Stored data
╔══

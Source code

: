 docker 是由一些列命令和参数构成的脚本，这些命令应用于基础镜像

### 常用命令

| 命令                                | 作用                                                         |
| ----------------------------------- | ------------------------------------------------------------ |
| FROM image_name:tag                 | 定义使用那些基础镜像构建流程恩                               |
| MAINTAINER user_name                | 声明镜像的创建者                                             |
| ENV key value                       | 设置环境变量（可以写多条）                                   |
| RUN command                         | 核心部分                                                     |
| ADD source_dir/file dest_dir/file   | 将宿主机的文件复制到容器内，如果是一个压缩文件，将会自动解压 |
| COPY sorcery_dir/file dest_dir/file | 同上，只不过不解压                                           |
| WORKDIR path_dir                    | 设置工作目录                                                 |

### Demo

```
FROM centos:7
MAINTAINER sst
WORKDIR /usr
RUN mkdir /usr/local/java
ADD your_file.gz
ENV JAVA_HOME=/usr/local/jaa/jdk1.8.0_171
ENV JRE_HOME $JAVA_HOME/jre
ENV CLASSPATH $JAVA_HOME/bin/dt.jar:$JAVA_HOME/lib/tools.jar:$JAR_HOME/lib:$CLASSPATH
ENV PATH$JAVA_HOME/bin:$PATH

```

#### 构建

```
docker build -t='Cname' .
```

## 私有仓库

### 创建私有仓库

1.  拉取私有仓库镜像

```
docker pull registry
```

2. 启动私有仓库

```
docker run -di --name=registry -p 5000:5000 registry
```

╚══
╔══

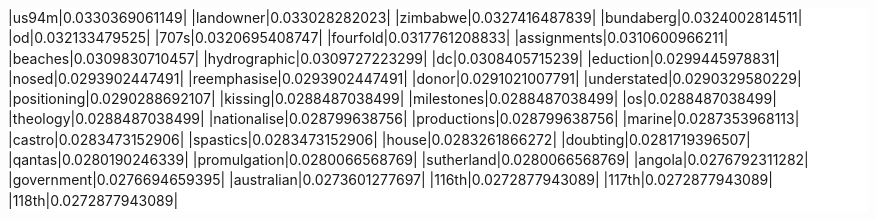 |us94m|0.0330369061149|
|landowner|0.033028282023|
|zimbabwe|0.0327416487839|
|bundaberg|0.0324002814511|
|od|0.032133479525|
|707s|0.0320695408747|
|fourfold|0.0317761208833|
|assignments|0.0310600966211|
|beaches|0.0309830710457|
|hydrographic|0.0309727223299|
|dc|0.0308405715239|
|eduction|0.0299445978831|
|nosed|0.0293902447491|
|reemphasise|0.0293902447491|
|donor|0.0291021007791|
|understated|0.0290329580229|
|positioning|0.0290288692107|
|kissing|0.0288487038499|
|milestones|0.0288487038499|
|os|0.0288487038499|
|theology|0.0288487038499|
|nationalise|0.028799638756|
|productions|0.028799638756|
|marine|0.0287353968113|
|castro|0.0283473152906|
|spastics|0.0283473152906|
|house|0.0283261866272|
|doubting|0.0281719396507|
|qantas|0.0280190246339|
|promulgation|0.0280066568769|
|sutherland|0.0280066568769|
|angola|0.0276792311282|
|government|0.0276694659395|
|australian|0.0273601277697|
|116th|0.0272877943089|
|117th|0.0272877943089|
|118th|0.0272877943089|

╚══
╔══

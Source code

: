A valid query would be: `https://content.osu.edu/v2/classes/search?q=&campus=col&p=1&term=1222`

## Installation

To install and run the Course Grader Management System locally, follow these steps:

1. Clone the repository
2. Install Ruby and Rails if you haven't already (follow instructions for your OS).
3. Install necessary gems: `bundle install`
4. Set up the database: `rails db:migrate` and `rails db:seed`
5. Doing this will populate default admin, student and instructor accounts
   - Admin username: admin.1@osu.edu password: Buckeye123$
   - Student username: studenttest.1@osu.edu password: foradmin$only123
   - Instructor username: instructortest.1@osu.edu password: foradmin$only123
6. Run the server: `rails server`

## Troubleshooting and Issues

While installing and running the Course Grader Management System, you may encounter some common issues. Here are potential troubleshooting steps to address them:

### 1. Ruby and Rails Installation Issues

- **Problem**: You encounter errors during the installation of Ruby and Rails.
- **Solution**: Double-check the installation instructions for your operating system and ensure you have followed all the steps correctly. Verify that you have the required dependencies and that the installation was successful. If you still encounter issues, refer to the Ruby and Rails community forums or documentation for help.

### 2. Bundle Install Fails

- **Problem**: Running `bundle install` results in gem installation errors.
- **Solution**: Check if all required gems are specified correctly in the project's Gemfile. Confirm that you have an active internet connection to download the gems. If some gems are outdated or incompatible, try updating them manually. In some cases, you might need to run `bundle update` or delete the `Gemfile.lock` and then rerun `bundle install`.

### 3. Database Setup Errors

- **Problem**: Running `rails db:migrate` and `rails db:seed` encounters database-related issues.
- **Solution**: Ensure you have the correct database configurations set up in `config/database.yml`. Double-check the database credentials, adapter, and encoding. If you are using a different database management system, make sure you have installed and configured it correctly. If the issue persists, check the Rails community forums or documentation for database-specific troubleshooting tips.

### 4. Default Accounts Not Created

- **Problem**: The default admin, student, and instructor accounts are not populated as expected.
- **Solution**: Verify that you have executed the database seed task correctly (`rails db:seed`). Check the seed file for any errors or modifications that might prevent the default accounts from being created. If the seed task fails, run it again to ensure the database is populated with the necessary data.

╚══

### Exercise brief
Write out every line from the data above that includes "WORKDIR".

### Finished task
| WORKDIR path_dir                    | 设置工作目录                                                 |
WORKDIR /usr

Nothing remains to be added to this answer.